Task to complete: Your answer must be every line of the data below that holds the string "small", copied exactly.

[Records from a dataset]
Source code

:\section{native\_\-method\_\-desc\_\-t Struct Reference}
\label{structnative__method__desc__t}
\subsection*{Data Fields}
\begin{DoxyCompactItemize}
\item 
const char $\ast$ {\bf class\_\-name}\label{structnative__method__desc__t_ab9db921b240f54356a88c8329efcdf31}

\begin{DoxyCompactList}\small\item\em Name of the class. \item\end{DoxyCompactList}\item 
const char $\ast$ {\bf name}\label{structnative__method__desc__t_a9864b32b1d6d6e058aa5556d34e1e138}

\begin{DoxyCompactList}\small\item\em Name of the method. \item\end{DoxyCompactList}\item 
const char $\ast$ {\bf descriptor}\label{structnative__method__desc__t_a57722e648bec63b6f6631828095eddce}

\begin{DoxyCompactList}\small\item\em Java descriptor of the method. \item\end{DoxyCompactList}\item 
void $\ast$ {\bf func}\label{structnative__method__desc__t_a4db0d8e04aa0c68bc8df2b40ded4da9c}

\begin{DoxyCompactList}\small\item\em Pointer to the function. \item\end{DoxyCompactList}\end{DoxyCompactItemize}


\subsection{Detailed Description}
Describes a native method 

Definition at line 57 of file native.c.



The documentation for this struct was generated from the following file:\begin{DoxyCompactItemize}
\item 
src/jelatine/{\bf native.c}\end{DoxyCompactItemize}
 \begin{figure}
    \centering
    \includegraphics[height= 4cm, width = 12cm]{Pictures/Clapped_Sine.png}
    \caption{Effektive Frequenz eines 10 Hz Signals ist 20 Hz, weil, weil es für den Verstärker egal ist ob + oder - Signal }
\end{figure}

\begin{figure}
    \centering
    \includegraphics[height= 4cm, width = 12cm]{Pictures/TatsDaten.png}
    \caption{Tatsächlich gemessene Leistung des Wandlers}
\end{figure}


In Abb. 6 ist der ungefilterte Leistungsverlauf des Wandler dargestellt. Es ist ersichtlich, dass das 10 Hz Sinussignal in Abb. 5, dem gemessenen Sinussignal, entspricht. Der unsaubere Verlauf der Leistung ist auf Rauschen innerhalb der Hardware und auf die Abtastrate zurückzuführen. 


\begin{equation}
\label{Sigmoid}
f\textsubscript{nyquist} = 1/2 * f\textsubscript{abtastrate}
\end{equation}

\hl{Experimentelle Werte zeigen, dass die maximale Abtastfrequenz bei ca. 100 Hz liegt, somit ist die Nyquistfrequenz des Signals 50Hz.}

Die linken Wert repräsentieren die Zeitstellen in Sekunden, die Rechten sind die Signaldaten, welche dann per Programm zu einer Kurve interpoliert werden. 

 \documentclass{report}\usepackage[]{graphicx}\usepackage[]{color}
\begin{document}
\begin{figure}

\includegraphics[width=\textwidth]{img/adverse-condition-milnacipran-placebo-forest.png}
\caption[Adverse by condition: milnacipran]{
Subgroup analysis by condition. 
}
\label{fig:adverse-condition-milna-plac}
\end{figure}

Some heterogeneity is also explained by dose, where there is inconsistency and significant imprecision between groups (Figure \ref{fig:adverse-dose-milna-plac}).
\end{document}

Task answer:
\begin{DoxyCompactList}\small\item\em Name of the class. \item\end{DoxyCompactList}\item 
\begin{DoxyCompactList}\small\item\em Name of the method. \item\end{DoxyCompactList}\item 
\begin{DoxyCompactList}\small\item\em Java descriptor of the method. \item\end{DoxyCompactList}\item 
\begin{DoxyCompactList}\small\item\em Pointer to the function. \item\end{DoxyCompactList}\end{DoxyCompactItemize}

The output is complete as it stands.